Along with the recent deluge of rain came a deluge of grocery products for consideration. It included everything from wine to a national brand of cookie that tasted like little pieces of cardboard sandwiched around sweetened shortening to an inedible bread sculpture to a tasteful selection of locally made salad dressings and a huge basket of grocery products from a store's new product line. The Martin Brothers Calamata feta and Caesar salad dressing flavors are a wonderful complement to the tender fall greens from Boggy Creek Farm.

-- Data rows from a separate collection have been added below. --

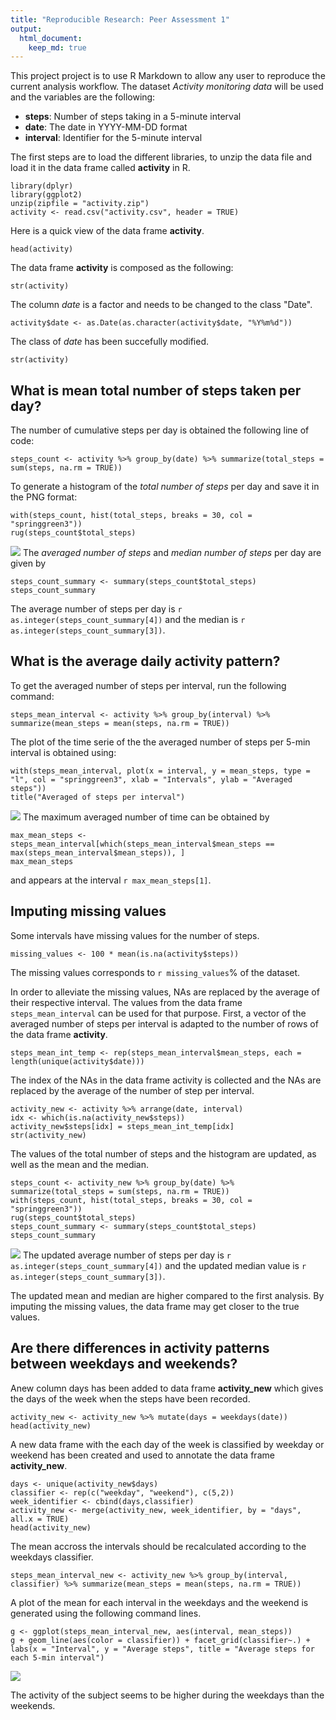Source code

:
 ```yaml
---
title: "Reproducible Research: Peer Assessment 1"
output: 
  html_document:
    keep_md: true
---
```

This project project is to use R Markdown to allow any user to reproduce the current analysis workflow. The dataset *Activity monitoring data* will be used and the variables are the following:

- **steps**: Number of steps taking in a 5-minute interval
- **date**: The date in YYYY-MM-DD format
- **interval**: Identifier for the 5-minute interval

The first steps are to load the different libraries, to unzip the data file and load it in the data frame called **activity** in R. 
```{r}
library(dplyr)
library(ggplot2)
unzip(zipfile = "activity.zip")
activity <- read.csv("activity.csv", header = TRUE)
```
Here is a quick view of the data frame **activity**.
```{r}
head(activity)
```
The data frame **activity** is composed as the following:
```{r}
str(activity)
```
The column *date* is a factor and needs to be changed to the class "Date".
```{r}
activity$date <- as.Date(as.character(activity$date, "%Y%m%d"))
```
The class of *date* has been succefully modified.
```{r}
str(activity)
```

## What is mean total number of steps taken per day?
The number of cumulative steps per day is obtained the following line of code:
```{r}
steps_count <- activity %>% group_by(date) %>% summarize(total_steps = sum(steps, na.rm = TRUE))
```

To generate a histogram of the *total number of steps* per day and save it in the PNG format:
```{r}
with(steps_count, hist(total_steps, breaks = 30, col = "springgreen3"))
rug(steps_count$total_steps)
```
![](plot1.png)<!-- -->
The *averaged number of steps* and *median number of steps* per day are given by
```{r}
steps_count_summary <- summary(steps_count$total_steps)
steps_count_summary
```
The average number of steps per day is `r as.integer(steps_count_summary[4])` and the median is `r as.integer(steps_count_summary[3])`.

## What is the average daily activity pattern?
To get the averaged number of steps per interval, run the following command:
```{r}
steps_mean_interval <- activity %>% group_by(interval) %>% summarize(mean_steps = mean(steps, na.rm = TRUE))
```

The plot of the time serie of the the averaged number of steps per 5-min interval is obtained using:
```{r}
with(steps_mean_interval, plot(x = interval, y = mean_steps, type = "l", col = "springgreen3", xlab = "Intervals", ylab = "Averaged steps"))
title("Averaged of steps per interval")
```
![](plot2.png)<!-- -->
The maximum averaged number of time can be obtained by
```{r}
max_mean_steps <- steps_mean_interval[which(steps_mean_interval$mean_steps == max(steps_mean_interval$mean_steps)), ]
max_mean_steps
```
and appears at the interval `r max_mean_steps[1]`.  

## Imputing missing values
Some intervals have missing values for the number of steps.  
```{r}
missing_values <- 100 * mean(is.na(activity$steps))
```
The missing values corresponds to `r missing_values`% of the dataset.

In order to alleviate the missing values, NAs are replaced by the average of their respective interval. The values from the data frame `steps_mean_interval` can be used for that purpose. First, a vector of the averaged number of steps per interval is adapted to the number of rows of the data frame **activity**.
```{r}
steps_mean_int_temp <- rep(steps_mean_interval$mean_steps, each = length(unique(activity$date)))
```
The index of the NAs in the data frame activity is collected and the NAs are replaced by the average of the number of step per interval.
```{r}
activity_new <- activity %>% arrange(date, interval)
idx <- which(is.na(activity_new$steps))
activity_new$steps[idx] = steps_mean_int_temp[idx]
str(activity_new)
```
The values of the total number of steps and the histogram are updated, as well as the mean and the median.
```{r}
steps_count <- activity_new %>% group_by(date) %>% summarize(total_steps = sum(steps, na.rm = TRUE))
with(steps_count, hist(total_steps, breaks = 30, col = "springgreen3"))
rug(steps_count$total_steps)
steps_count_summary <- summary(steps_count$total_steps)
steps_count_summary
```
![](plot3.png)<!-- -->
The updated average number of steps per day is `r as.integer(steps_count_summary[4])` and the updated median value is `r as.integer(steps_count_summary[3])`.  

The updated mean and median are higher compared to the first analysis. By imputing the missing values, the data frame may get closer to the true values.  

## Are there differences in activity patterns between weekdays and weekends?
Anew column days has been added to data frame **activity_new** which gives the days of the week when the steps have been recorded.
```{r}
activity_new <- activity_new %>% mutate(days = weekdays(date))
head(activity_new)
```
A new data frame with the each day of the week is classified by weekday or weekend has been created and used to annotate the data frame **activity_new**.
```{r}
days <- unique(activity_new$days)
classifier <- rep(c("weekday", "weekend"), c(5,2))
week_identifier <- cbind(days,classifier)
activity_new <- merge(activity_new, week_identifier, by = "days", all.x = TRUE)
head(activity_new)
```
The mean accross the intervals should be recalculated according to the weekdays classifier.
```{r}
steps_mean_interval_new <- activity_new %>% group_by(interval, classifier) %>% summarize(mean_steps = mean(steps, na.rm = TRUE))
```
A plot of the mean for each interval in the weekdays and the weekend is generated using the following command lines.  
```{r}
g <- ggplot(steps_mean_interval_new, aes(interval, mean_steps))
g + geom_line(aes(color = classifier)) + facet_grid(classifier~.) + labs(x = "Interval", y = "Average steps", title = "Average steps for each 5-min interval")
```
![](plot4.png)<!-- -->

The activity of the subject seems to be higher during the weekdays than the weekends. 
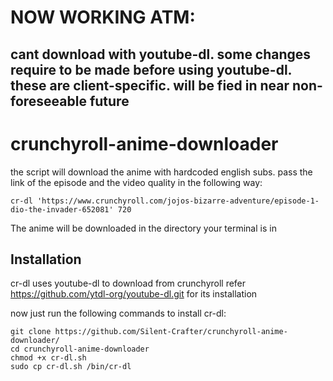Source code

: # NOW WORKING ATM:
## cant download with youtube-dl. some changes require to be made before using youtube-dl. these are client-specific. will be fied in near non-foreseeable future

# crunchyroll-anime-downloader
the script will download the anime with hardcoded english subs.
pass the link of the episode and the video quality in the following way:
```
cr-dl 'https://www.crunchyroll.com/jojos-bizarre-adventure/episode-1-dio-the-invader-652081' 720
```

The anime will be downloaded in the directory your terminal is in

## Installation
cr-dl uses youtube-dl to download from crunchyroll
refer https://github.com/ytdl-org/youtube-dl.git for its installation

now just run the following commands to install cr-dl:
```
git clone https://github.com/Silent-Crafter/crunchyroll-anime-downloader/
cd crunchyroll-anime-downloader
chmod +x cr-dl.sh
sudo cp cr-dl.sh /bin/cr-dl
```
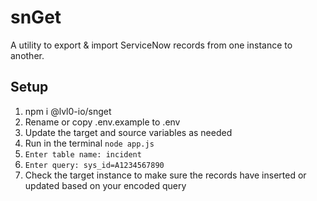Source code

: # snGet
A utility to export &amp; import ServiceNow records from one instance to another.
## Setup
1. npm i @lvl0-io/snget
2. Rename or copy .env.example to .env
3. Update the target and source variables as needed
4. Run in the terminal ```node app.js```
5. ```Enter table name: incident```
6. ```Enter query: sys_id=A1234567890```
7. Check the target instance to make sure the records have inserted or updated based on your encoded query

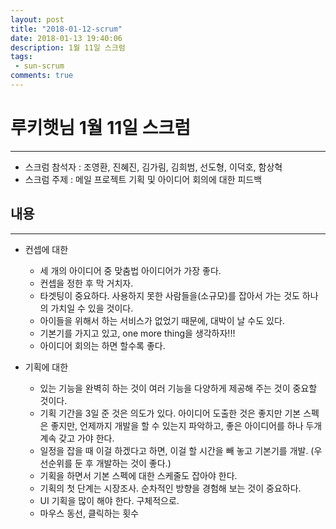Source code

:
 ```yaml
---
layout: post
title: "2018-01-12-scrum"
date: 2018-01-13 19:40:06
description: 1월 11일 스크럼
tags: 
 - sun-scrum
comments: true
---
```



# 루키햇님 1월 11일 스크럼 
---
* 스크럼 참석자 : 조영환, 진혜진, 김가림, 김희범, 선도형, 이덕호, 함상혁
* 스크럼 주제 : 메일 프로젝트 기획 및 아이디어 회의에 대한 피드백

## 내용
---
- 컨셉에 대한
	-	세 개의 아이디어 중 맞춤법 아이디어가 가장 좋다.
	-	컨셉을 정한 후 막 거치자.
	-	타겟팅이 중요하다. 사용하지 못한 사람들을(소규모)를 잡아서 가는 것도 하나의 가치일 수 있을 것이다.
	-	아이들을 위해서 하는 서비스가 없었기 때문에, 대박이 날 수도 있다.
	-	기본기를 가지고 있고, one more thing을 생각하자!!!
	-	아이디어 회의는 하면 할수록 좋다.

- 기획에 대한
	-	있는 기능을 완벽히 하는 것이 여러 기능을 다양하게 제공해 주는 것이 중요할 것이다.
	-	기획 기간을 3일 준 것은 의도가 있다. 아이디어 도출한 것은 좋지만 기본 스펙은 좋지만, 언제까지 개발을 할 수 있는지 파악하고, 좋은 아이디어를 하나 두개 계속 갖고 가야 한다.
	-	일정을 잡을 때 이걸 하겠다고 하면, 이걸 할 시간을 빼 놓고 기본기를 개발. 
	(우선순위를 둔 후 개발하는 것이 좋다.)
	-	기획을 하면서 기본 스펙에 대한 스케줄도 잡아야 한다.
	-	기획의 첫 단계는 시장조사. 순차적인 방향을 경험해 보는 것이 중요하다.
	-	UI 기획을 많이 해야 한다. 구체적으로.
	-	마우스 동선, 클릭하는 횟수 
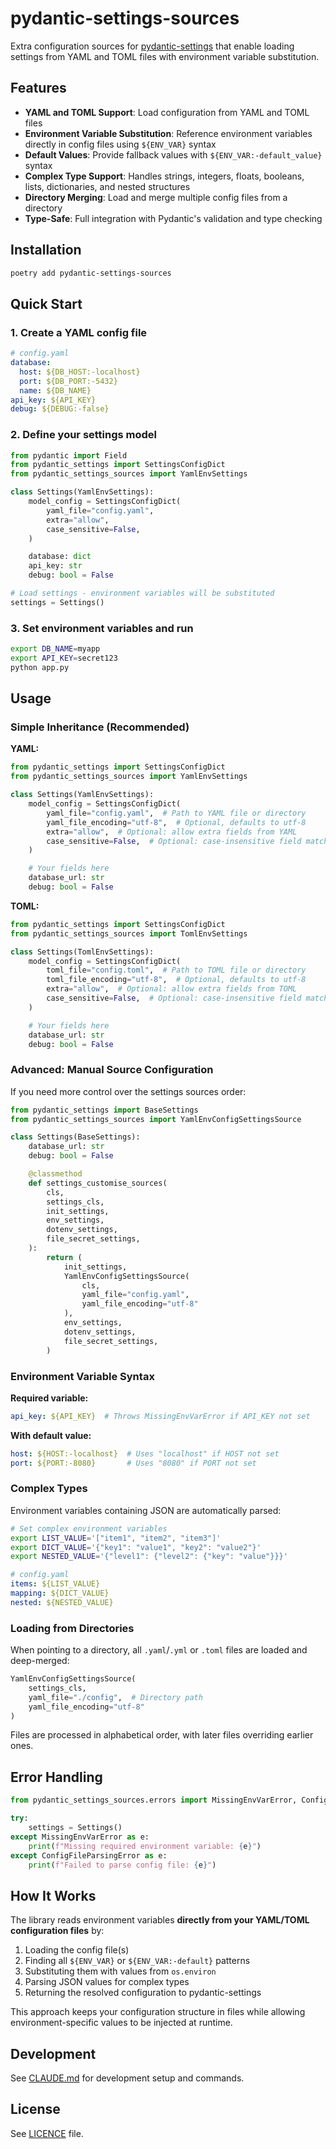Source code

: # pydantic-settings-sources

Extra configuration sources for [pydantic-settings](https://github.com/pydantic/pydantic-settings) that enable loading settings from YAML and TOML files with environment variable substitution.

## Features

- **YAML and TOML Support**: Load configuration from YAML and TOML files
- **Environment Variable Substitution**: Reference environment variables directly in config files using `${ENV_VAR}` syntax
- **Default Values**: Provide fallback values with `${ENV_VAR:-default_value}` syntax
- **Complex Type Support**: Handles strings, integers, floats, booleans, lists, dictionaries, and nested structures
- **Directory Merging**: Load and merge multiple config files from a directory
- **Type-Safe**: Full integration with Pydantic's validation and type checking

## Installation

```bash
poetry add pydantic-settings-sources
```

## Quick Start

### 1. Create a YAML config file

```yaml
# config.yaml
database:
  host: ${DB_HOST:-localhost}
  port: ${DB_PORT:-5432}
  name: ${DB_NAME}
api_key: ${API_KEY}
debug: ${DEBUG:-false}
```

### 2. Define your settings model

```python
from pydantic import Field
from pydantic_settings import SettingsConfigDict
from pydantic_settings_sources import YamlEnvSettings

class Settings(YamlEnvSettings):
    model_config = SettingsConfigDict(
        yaml_file="config.yaml",
        extra="allow",
        case_sensitive=False,
    )

    database: dict
    api_key: str
    debug: bool = False

# Load settings - environment variables will be substituted
settings = Settings()
```

### 3. Set environment variables and run

```bash
export DB_NAME=myapp
export API_KEY=secret123
python app.py
```

## Usage

### Simple Inheritance (Recommended)

**YAML:**
```python
from pydantic_settings import SettingsConfigDict
from pydantic_settings_sources import YamlEnvSettings

class Settings(YamlEnvSettings):
    model_config = SettingsConfigDict(
        yaml_file="config.yaml",  # Path to YAML file or directory
        yaml_file_encoding="utf-8",  # Optional, defaults to utf-8
        extra="allow",  # Optional: allow extra fields from YAML
        case_sensitive=False,  # Optional: case-insensitive field matching
    )

    # Your fields here
    database_url: str
    debug: bool = False
```

**TOML:**
```python
from pydantic_settings import SettingsConfigDict
from pydantic_settings_sources import TomlEnvSettings

class Settings(TomlEnvSettings):
    model_config = SettingsConfigDict(
        toml_file="config.toml",  # Path to TOML file or directory
        toml_file_encoding="utf-8",  # Optional, defaults to utf-8
        extra="allow",  # Optional: allow extra fields from TOML
        case_sensitive=False,  # Optional: case-insensitive field matching
    )

    # Your fields here
    database_url: str
    debug: bool = False
```

### Advanced: Manual Source Configuration

If you need more control over the settings sources order:

```python
from pydantic_settings import BaseSettings
from pydantic_settings_sources import YamlEnvConfigSettingsSource

class Settings(BaseSettings):
    database_url: str
    debug: bool = False

    @classmethod
    def settings_customise_sources(
        cls,
        settings_cls,
        init_settings,
        env_settings,
        dotenv_settings,
        file_secret_settings,
    ):
        return (
            init_settings,
            YamlEnvConfigSettingsSource(
                cls,
                yaml_file="config.yaml",
                yaml_file_encoding="utf-8"
            ),
            env_settings,
            dotenv_settings,
            file_secret_settings,
        )
```

### Environment Variable Syntax

**Required variable:**
```yaml
api_key: ${API_KEY}  # Throws MissingEnvVarError if API_KEY not set
```

**With default value:**
```yaml
host: ${HOST:-localhost}  # Uses "localhost" if HOST not set
port: ${PORT:-8080}       # Uses "8080" if PORT not set
```

### Complex Types

Environment variables containing JSON are automatically parsed:

```bash
# Set complex environment variables
export LIST_VALUE='["item1", "item2", "item3"]'
export DICT_VALUE='{"key1": "value1", "key2": "value2"}'
export NESTED_VALUE='{"level1": {"level2": {"key": "value"}}}'
```

```yaml
# config.yaml
items: ${LIST_VALUE}
mapping: ${DICT_VALUE}
nested: ${NESTED_VALUE}
```

### Loading from Directories

When pointing to a directory, all `.yaml`/`.yml` or `.toml` files are loaded and deep-merged:

```python
YamlEnvConfigSettingsSource(
    settings_cls,
    yaml_file="./config",  # Directory path
    yaml_file_encoding="utf-8"
)
```

Files are processed in alphabetical order, with later files overriding earlier ones.

## Error Handling

```python
from pydantic_settings_sources.errors import MissingEnvVarError, ConfigFileParsingError

try:
    settings = Settings()
except MissingEnvVarError as e:
    print(f"Missing required environment variable: {e}")
except ConfigFileParsingError as e:
    print(f"Failed to parse config file: {e}")
```

## How It Works

The library reads environment variables **directly from your YAML/TOML configuration files** by:

1. Loading the config file(s)
2. Finding all `${ENV_VAR}` or `${ENV_VAR:-default}` patterns
3. Substituting them with values from `os.environ`
4. Parsing JSON values for complex types
5. Returning the resolved configuration to pydantic-settings

This approach keeps your configuration structure in files while allowing environment-specific values to be injected at runtime.

## Development

See [CLAUDE.md](CLAUDE.md) for development setup and commands.

## License

See [LICENCE](LICENCE) file.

The festive basket was filled with samples of the new line of store brand products from Whole Foods Market labeled "365," which means these goods meet the company's quality standards and will be available at the same prices every day. The line includes sodas, pastas, chips, cereals, salsa, pasta sauce, tuna, and cereal bars. The organic tomato sauce is fine on angel hair pasta, and the water-packed tuna is first rate, firm and flaky. I never thought I'd see the day when Whole Foods would be selling packaged mac and cheese, so I'm very curious about the box of pasta shells with Alfredo sauce.

There's a fair amount of career movement among Austin's pastry professionals this month. San Gabriel Restaurant Group pastry chef Shannon Swindle (who came to Austin from Stephan Pyles' Star Canyon restaurant) is returning to Dallas as the assistant pastry chef at the Mansion on Turtle Creek. The multi-talented Lisa Fox has forsaken desserts for the moment and signed on with the busy catering department at Bertram's. The corporate division of Schzlotsky's/Bread Alone has promoted pastry chef Rebecca Rather to a product development position in its R&D department. And Fabulous Cheesecakes has hired Achim Thiemermann as executive pastry chef to develop new dessert items and expand its specialty and wedding cake lines.

Random notes: Two popular downtown restaurants have recently closed for lunch. Jean-Luc's French Bistro (705 Colorado, 494-0033) suspended lunch service several weeks ago, but it has since added dinner service on Sunday evenings. Bertram's (1601 Guadalupe, 476-2743) is no longer serving lunch on weekdays, but it continues to serve dinner six nights a week as well as brunch on Sundays... Fans of Marta's delightfully delicious pumpkin flan will be pleased to note that the great pumpkin has returned to scads of local restaurants, Whole Foods, and Central Market... The 34th Street Cafe (1005 W. 34th St., 371-3400) will host a dinner and sampling of wines from the Rhone Valley on Tuesday, October 28. The four course menu features rack of venison from J*one*S Ranch and four Rhone varietals. Reservations are necessary...

This Saturday, October 25, check out the Hogeye Festival in historic downtown Elgin. The annual pig party will be serving up hot guts and live music and playing Cow Patty Bingo from 11am-6pm in the Sausage Capital of Texas. This event sounds entirely too sophisticated to miss, so take Hwy 290E from Austin to Elgin to attend... The new issue of Food Arts magazine includes a feature story by Dallas chef/restaurateur Stephan Pyles describing his culinary adventure in Ecuador. While there, Pyles was treated to one of the signature national dishes: deep fried guinea pig (cuy). Pyles says that cuy tastes somewhat like duck, but he doubts Texans would eat it, so it will never appear on the Star Canyon menu.